Fate and transport of per- and polyfluoroalkyl substances (PFASs) in the vadose zone

By Sharifan, Hamidreza, Majid Bagheri, Dan Wang, Joel G. Burken, Christopher P. Higgins, Yanna Liang, Jinxia Liu, Charles E. Schaefer, and Jens Blotevogel
Sci Total Environ
March 23, 2021
DOI: 10.1016/j.scitotenv.2021.145427

Per- and polyfluoroalkyl substances (PFASs) are a heterogeneous group of persistent organic pollutants that have been detected in various environmental compartments around the globe. Emerging research has revealed the preferential accumulation of PFASs in shallow soil horizons, particularly at sites impacted by firefighting activities, agricultural applications, and atmospheric deposition. Once in the vadose zone, PFASs can sorb to soil, accumulate at interfaces, become volatilized, be taken up in biota, or leach to the underlying aquifer. At the same time, polyfluorinated precursor species may transform into highly recalcitrant perfluoroalkyl acids, changing their chemical identity and thus transport behavior along the way.
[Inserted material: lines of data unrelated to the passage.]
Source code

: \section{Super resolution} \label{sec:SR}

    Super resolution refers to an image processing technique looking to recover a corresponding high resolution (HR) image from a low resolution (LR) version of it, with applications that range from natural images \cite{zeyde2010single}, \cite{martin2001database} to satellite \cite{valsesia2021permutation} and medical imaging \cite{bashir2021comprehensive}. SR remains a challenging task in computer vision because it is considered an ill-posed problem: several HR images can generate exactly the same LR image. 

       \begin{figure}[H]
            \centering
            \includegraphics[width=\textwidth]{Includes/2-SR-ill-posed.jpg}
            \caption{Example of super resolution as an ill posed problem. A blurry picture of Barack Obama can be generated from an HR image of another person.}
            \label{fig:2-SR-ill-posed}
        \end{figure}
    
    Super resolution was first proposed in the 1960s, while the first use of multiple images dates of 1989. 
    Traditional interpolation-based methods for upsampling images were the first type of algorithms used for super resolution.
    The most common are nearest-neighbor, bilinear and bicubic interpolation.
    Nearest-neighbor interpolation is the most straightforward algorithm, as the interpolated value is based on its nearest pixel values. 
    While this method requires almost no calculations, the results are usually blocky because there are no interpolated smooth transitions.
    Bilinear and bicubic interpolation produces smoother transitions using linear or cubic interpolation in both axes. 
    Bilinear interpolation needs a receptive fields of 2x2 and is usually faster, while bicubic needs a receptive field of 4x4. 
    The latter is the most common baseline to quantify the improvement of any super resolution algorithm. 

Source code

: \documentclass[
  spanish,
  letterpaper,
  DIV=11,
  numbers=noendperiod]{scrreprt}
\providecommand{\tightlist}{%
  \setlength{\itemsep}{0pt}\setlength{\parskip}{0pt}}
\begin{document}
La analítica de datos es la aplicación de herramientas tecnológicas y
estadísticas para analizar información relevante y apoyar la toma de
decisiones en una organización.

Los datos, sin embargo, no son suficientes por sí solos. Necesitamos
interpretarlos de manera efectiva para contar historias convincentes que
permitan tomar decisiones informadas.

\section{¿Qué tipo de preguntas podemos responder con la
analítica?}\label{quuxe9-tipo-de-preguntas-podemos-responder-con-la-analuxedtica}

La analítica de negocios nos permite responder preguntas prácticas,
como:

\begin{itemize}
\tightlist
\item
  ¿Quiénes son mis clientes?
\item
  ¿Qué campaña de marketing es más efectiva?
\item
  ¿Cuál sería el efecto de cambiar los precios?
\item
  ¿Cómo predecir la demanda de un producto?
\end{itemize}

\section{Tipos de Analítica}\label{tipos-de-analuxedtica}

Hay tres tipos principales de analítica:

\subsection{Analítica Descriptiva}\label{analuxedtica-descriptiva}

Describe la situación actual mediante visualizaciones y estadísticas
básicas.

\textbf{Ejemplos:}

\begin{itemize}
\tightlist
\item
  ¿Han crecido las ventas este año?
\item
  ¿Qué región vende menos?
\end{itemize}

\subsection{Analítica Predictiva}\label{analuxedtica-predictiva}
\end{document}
In this review, we critically discuss the current state of the knowledge and aim to interconnect the complex processes that control the fate and transport of PFASs in the vadose zone. Furthermore, we identify key challenges and future research needs. Consequently, this review may serve as an interdisciplinary guide for the risk assessment and management of PFAS-contaminated sites.